TASK STATEMENT:
Take every line containing "Discussion" out of the records.

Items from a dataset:
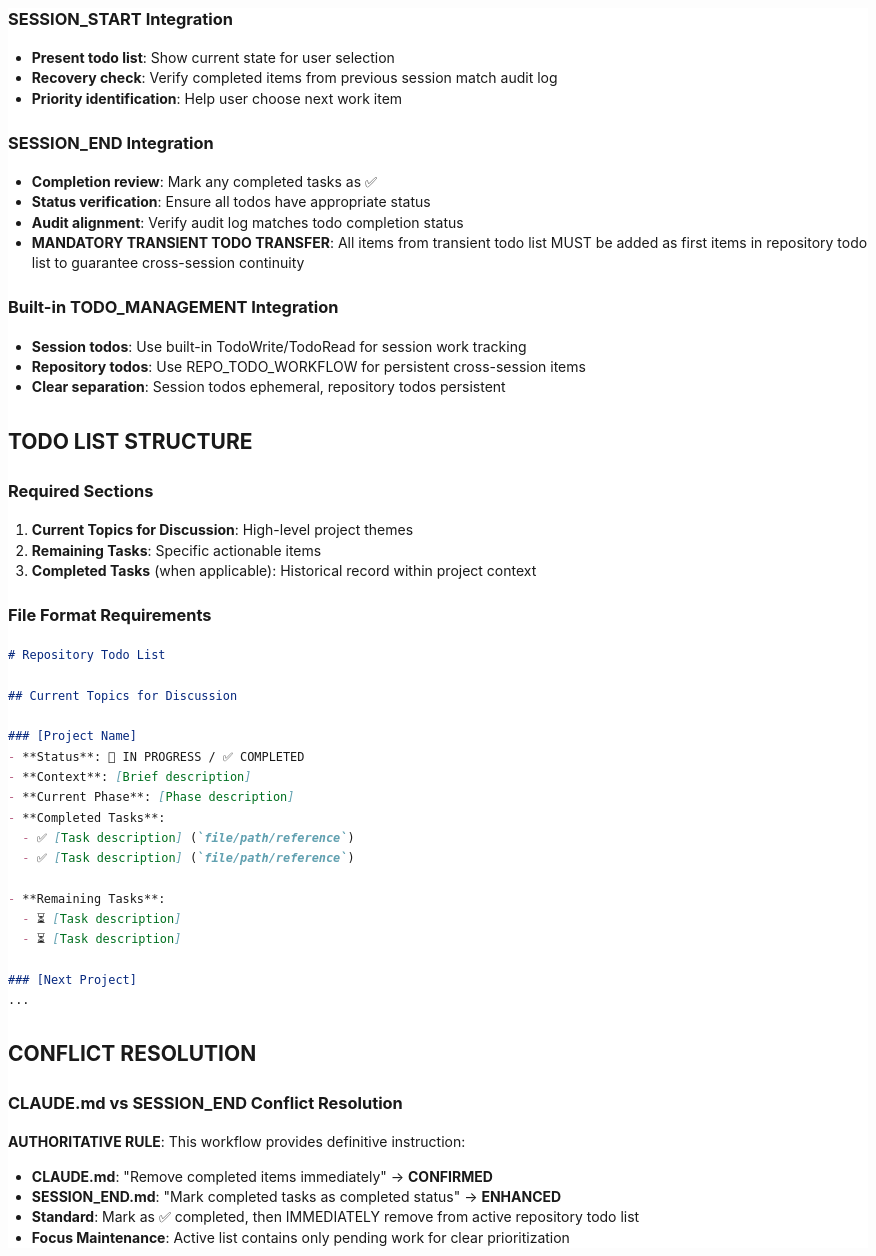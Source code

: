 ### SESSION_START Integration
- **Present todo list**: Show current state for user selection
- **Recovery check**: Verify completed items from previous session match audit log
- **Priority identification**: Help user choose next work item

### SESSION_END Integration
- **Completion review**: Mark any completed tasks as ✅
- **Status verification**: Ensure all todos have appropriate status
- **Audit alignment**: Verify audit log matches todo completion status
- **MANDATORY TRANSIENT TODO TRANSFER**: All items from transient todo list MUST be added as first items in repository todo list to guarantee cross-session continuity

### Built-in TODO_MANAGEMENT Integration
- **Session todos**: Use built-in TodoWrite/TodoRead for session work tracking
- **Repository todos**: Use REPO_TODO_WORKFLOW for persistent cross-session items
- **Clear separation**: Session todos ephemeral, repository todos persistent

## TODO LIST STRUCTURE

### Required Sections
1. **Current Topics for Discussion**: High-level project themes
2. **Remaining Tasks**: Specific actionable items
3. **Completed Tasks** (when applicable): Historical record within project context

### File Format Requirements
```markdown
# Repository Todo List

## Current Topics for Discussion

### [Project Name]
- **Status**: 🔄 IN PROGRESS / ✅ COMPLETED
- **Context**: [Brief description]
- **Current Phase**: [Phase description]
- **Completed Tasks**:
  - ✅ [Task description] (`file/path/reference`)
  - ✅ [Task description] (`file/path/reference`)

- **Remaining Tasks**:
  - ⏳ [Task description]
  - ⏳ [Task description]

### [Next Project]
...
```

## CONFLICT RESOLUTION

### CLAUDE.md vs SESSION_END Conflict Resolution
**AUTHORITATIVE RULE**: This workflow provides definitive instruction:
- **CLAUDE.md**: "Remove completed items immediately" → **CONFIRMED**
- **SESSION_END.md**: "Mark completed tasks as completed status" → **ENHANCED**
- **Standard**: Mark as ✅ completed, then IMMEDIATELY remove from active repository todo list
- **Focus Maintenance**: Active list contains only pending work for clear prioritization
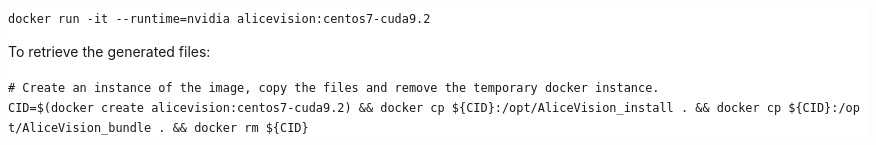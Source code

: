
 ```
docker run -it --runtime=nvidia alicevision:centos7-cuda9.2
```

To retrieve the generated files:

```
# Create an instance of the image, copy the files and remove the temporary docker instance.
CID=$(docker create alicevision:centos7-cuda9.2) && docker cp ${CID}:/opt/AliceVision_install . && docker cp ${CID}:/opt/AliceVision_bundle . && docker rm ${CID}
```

SOLVED PROBLEM:
1. **Current Topics for Discussion**: High-level project themes
## Current Topics for Discussion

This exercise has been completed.